Saved data entries:
⁂

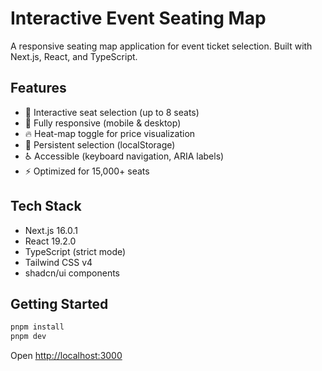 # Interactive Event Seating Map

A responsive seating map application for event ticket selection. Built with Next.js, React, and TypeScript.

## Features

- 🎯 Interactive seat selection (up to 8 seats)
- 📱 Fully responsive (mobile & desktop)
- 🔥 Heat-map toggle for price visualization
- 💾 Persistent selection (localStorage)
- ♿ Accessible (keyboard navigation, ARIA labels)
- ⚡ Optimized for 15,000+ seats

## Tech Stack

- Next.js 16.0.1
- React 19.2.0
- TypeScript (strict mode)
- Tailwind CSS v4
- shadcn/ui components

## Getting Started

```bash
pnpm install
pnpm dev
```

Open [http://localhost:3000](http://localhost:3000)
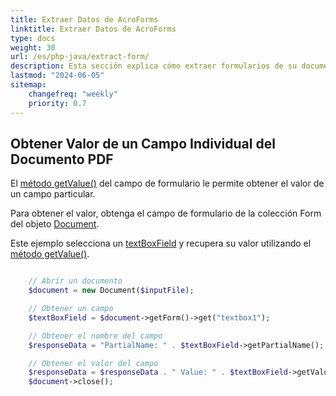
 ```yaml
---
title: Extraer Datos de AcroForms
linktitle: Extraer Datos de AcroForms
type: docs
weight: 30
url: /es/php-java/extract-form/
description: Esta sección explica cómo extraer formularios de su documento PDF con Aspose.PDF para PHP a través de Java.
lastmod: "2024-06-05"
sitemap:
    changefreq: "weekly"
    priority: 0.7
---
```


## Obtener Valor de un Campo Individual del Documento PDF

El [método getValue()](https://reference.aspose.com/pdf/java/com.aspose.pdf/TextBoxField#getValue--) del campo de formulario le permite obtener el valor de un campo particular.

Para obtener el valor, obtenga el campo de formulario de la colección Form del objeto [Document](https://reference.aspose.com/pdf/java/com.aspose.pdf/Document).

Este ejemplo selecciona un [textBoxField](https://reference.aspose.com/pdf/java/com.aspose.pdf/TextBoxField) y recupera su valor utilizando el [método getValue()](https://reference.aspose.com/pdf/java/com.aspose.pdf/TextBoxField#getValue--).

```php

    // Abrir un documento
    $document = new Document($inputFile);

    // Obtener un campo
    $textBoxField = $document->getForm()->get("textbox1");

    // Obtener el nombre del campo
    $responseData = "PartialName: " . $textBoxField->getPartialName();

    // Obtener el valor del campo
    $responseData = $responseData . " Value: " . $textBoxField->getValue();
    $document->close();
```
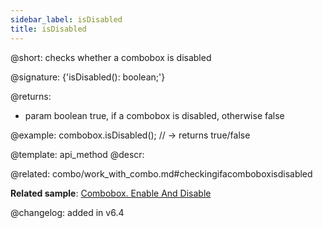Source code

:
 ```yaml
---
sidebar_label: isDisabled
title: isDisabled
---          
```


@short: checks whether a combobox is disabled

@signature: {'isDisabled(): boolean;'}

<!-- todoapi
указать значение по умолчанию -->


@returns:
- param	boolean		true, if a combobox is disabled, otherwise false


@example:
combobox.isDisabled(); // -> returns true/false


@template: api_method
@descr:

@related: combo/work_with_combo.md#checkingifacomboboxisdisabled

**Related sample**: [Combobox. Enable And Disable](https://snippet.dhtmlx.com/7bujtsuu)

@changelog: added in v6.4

⁂

INSTRUCTIONS FOR THE TASK:
If the word "false" appears in a line above, copy that line.

REPLY TO THE TASK:
- param	boolean		true, if a combobox is disabled, otherwise false
combobox.isDisabled(); // -> returns true/false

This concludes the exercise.